The most talked-about op-ed over the weekend was "Let's Just Say It: The Republicans Are the Problem," a piece in The Washington Post by DC eminence grises Thomas Mann and Norman Ornstein. They're both not only deeply respected but known as non-partisan Congress-watchers (Ornstein even works at the conservative American Enterprise Institute), which is why the piece will get more attention. But should that matter? Either they're right or they're wrong, and the fact that they are who they are ought not make any difference. And if you look at their argument, it's nothing that you couldn't have found in magazines like The Prospect and a hundred other places many times over the past two years. I feel like I've written versions of Mann and Ornstein's piece a dozen times myself (see here, or here, or here). Mann and Ornstein's reputations do make it harder for Republicans to dismiss them as just liberal partisans, but that doesn't mean they're going to have some kind of seriously difficult time spinning their way out of questions raised in response to the op-ed. In any case, here's the core of their argument:
We have been studying Washington politics and Congress for more than 40 years, and never have we seen them this dysfunctional. In our past writings, we have criticized both parties when we believed it was warranted. Today, however, we have no choice but to acknowledge that the core of the problem lies with the Republican Party.
The GOP has become an insurgent outlier in American politics. It is ideologically extreme; scornful of compromise; unmoved by conventional understanding of facts, evidence and science; and dismissive of the legitimacy of its political opposition.
When one party moves this far from the mainstream, it makes it nearly impossible for the political system to deal constructively with the country's challenges.
You noticed, did you?
When Republicans started down this course in earnest upon Barack Obama's inauguration, they made a number of simultaneous calculations. They calculated whether a strategy of rock-solid opposition to just about everything Obama wanted to do was likely to achieve their policy goals, and their political goals. And they also calculated that the price they'd pay for being obstinate and obstructionist was relatively small. The average American would think that "Washington" was screwed up and put most of the blame on the guy at the top, which is what usually happens. And to a large degree, they were right.
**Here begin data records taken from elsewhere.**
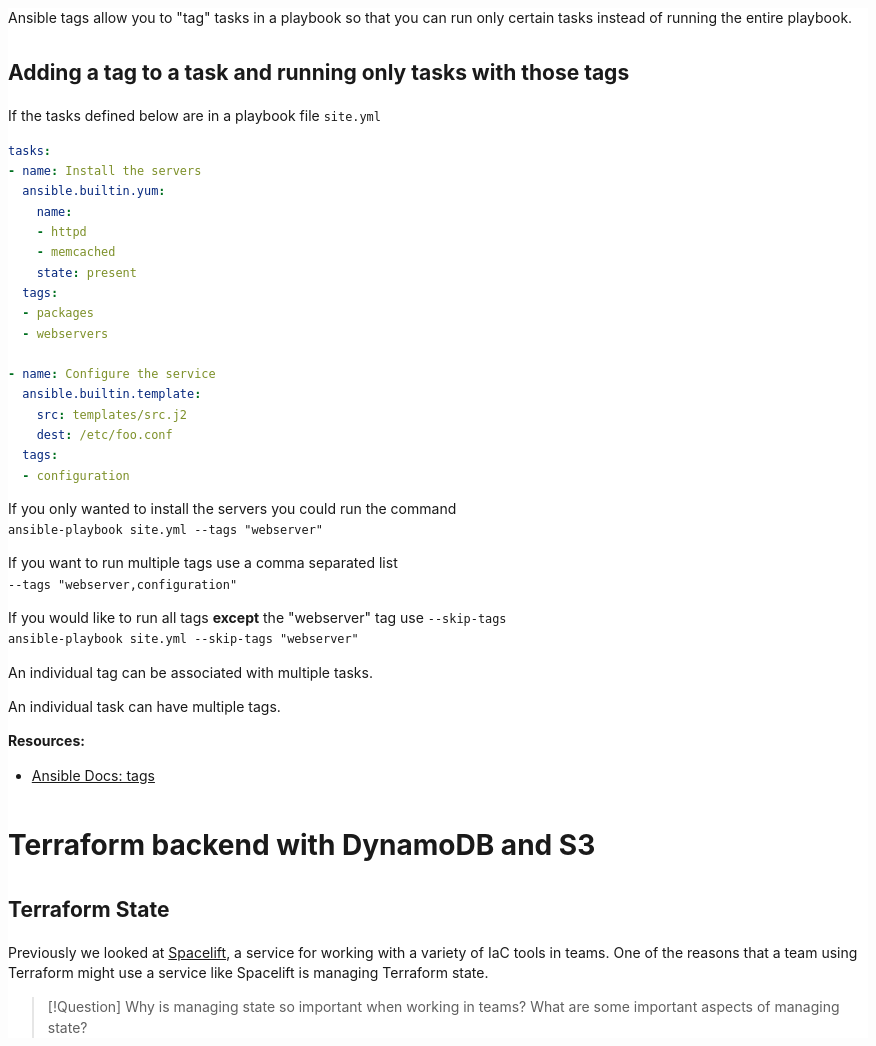 Ansible tags allow you to "tag" tasks in a playbook so that you can run only certain tasks instead of running the entire playbook.

## Adding a tag to a task and running only tasks with those tags

If the tasks defined below are in a playbook file `site.yml`
```yml
tasks:
- name: Install the servers
  ansible.builtin.yum:
    name:
    - httpd
    - memcached
    state: present
  tags:
  - packages
  - webservers

- name: Configure the service
  ansible.builtin.template:
    src: templates/src.j2
    dest: /etc/foo.conf
  tags:
  - configuration
```

If you only wanted to install the servers you could run the command  
`ansible-playbook site.yml --tags "webserver"`  

If you want to run multiple tags use a comma separated list   
`--tags "webserver,configuration"`

If you would like to run all tags **except** the "webserver" tag use `--skip-tags`  
`ansible-playbook site.yml --skip-tags "webserver"`

An individual tag can be associated with multiple tasks.

An individual task can have multiple tags.

**Resources:**
- [Ansible Docs: tags](https://docs.ansible.com/ansible/latest/playbook_guide/playbooks_tags.html)
# Terraform backend with DynamoDB and S3

## Terraform State

Previously we looked at [Spacelift](https://spacelift.io/), a service for working with a variety of IaC tools in teams. One of the reasons that a team using Terraform might use a service like Spacelift is managing Terraform state. 

>[!Question]
>Why is managing state so important when working in teams?
>What are some important aspects of managing state?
Mann and Ornstein end with a plea to the media to start reporting more honestly on what's going on in Washington in general and in Congress in particular-to dispense with the false equivalence that treats both parties as equally guilty of whatever bad behavior anyone is demonstrating, to stop treating the abuse of filibusters an anonymous holds in the Senate as if that's just how the system works, and so on. Good advice, without question. And I'm quite sure that many if not most journalists in Washington have understood all the points Mann and Ornstein make for some time. Maybe they'll start to feel like they have permission to say it, and let their reporting better reflect reality.